Cantankerous and somewhat snobby, Stefan largely keeps to himself. He soon catches the attention of long-term resident Dave Crealy, who masquerades as confused by day but bullies and terrorises the residents by night. Crealy begins regularly visiting Stefan and Tony in the night to torment them, throwing a bottle of urine over Stefan and forcing Tony to grovel to a hand puppet he calls Jenny Pen. Tony initially refuses to defy Dave, afraid of being remembered as nothing but a victim when he dies. Stefan dismisses him as a coward, and attempts to complain to the staff, but is rebuffed when they inform him Crealy has accused him of theft. Their suspicion increases when they discover a pair of knickers and a set of teeth Crealy has planted in Stefan's room.

As his condition worsens, Stefan gradually realises he may be unable to return home. He tries to drown himself in the bath, but panics and grasps at the rails, and is saved by a care assistant. Stefan sees in old staff photos hanging in a hallway that Crealy has been at the care home for decades, working as a janitor before becoming a resident. Because of this, he has keys to every room and a key card allowing outside access. One night Crealy leads Joyce, an elderly woman with dementia, out of a secure gate. She wanders into the night, looking for her family, and is found dead the next morning.

Despite his increasingly worsening physical faculties, Stefan tries to stand up against the constant bullying. He attempts to get rid of Crealy by emptying his asthma inhalers. After suffering an asthma attack, Crealy is rescued by the staff, and later retaliates by trying to sexually abuse a female resident in front of her blind husband, but Stefan rises from his wheelchair and strikes Crealy with his cane. Crealy later visits Stefan in the night, admitting he finds the judge impressive and explaining that he spent his whole adult life feeling bored and worthless, but now relishes the chance to torment and bully at will.

Seeing Stefan's example, Tony finally stands up to Crealy, challenging him with a haka in the dining room. Knowing Crealy will try and punish any act of defiance, Stefan and Tony lure him to an isolated laundry room where they attack and smother him to death.

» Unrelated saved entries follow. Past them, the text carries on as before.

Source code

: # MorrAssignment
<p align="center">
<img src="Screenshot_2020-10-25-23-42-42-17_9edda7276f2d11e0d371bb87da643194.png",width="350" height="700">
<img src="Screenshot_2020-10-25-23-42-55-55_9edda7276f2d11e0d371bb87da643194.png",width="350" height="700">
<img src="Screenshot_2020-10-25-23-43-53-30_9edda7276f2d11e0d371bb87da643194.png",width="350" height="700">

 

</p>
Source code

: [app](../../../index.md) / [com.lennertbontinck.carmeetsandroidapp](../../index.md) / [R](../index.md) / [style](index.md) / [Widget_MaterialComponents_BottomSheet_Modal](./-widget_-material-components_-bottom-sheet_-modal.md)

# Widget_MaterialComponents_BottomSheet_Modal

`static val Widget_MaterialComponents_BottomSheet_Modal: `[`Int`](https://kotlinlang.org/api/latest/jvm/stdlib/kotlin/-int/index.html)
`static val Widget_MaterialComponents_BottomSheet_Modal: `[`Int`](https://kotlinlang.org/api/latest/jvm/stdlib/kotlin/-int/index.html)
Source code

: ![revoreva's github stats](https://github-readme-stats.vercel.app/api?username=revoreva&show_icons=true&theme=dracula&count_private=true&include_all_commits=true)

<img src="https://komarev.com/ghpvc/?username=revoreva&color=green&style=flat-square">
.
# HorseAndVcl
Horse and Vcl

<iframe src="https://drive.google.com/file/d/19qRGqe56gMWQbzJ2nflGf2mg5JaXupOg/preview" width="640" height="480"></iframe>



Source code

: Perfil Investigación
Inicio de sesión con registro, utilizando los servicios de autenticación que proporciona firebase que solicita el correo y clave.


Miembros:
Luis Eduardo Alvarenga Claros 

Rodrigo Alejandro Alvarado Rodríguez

In the following days, Tony can finally sleep in peace and Stefan, who begins forming friendships with the other residents, disposes of Jenny Pen on an outdoor fire pit, watching the puppet slowly burn. The care home's pet cat, labeled by the residents as an omen of imminent death, approaches Stefan, who smiles and resumes a game with the other residents.

==Production==
In 2023, it was announced that Geoffrey Rush and John Lithgow would star in the psychological thriller. It is an adaptation of Owen Marshall's short story, who appeared as an extra in the film.

The Rule of Jenny Pen was filmed in Taupō, Wellington and Lower Hutt, New Zealand, in 2023. Wairakei Resort near Taupō was used for the rest home setting.

==Release==
The film was shown at Fantastic Fest on 19 September 2024, and at Sitges Film Festival in October 2024. In September 2024, the film was acquired by IFC Films / Shudder for distribution in North America, the United Kingdom and Ireland. It was released on 20 March 2025 in New Zealand and Australia by Galaxy Pictures, a distribution label created by Australia's Rialto and the UK's Vertigo Releasing. The film was released on 7 March in the United States, and a week later in the UK on 14 March. The film was released on Shudder and AMC+ on 28 March 2025.

==Reception==
On the review aggregator website Rotten Tomatoes, 71% of 102 critics' reviews are positive, with the website's consensus saying: "John Lithgow's frighteningly unhinged performance reigns over The Rule of Jenny Pen, a nasty chiller that's by turns monotonous and haunting." Metacritic, which uses a weighted average, assigned the film a score of 66 out of 100, based on 20 critics, indicating "generally favorable" reviews.

Reviewer Alex Billington from FirstShowing described the film as "an instant horror classic". Horror novelist Stephen King described it as "one of the best movies I’ve seen this year." The Guardian called it a "bracingly malicious tale of elder abuse".

==Awards==
Ashcroft won best director at the Fantastic Fest in Austin in September 2024. Lithgow and Rush shared the best actor award at Spain’s Sitges Film Festival in October 2024.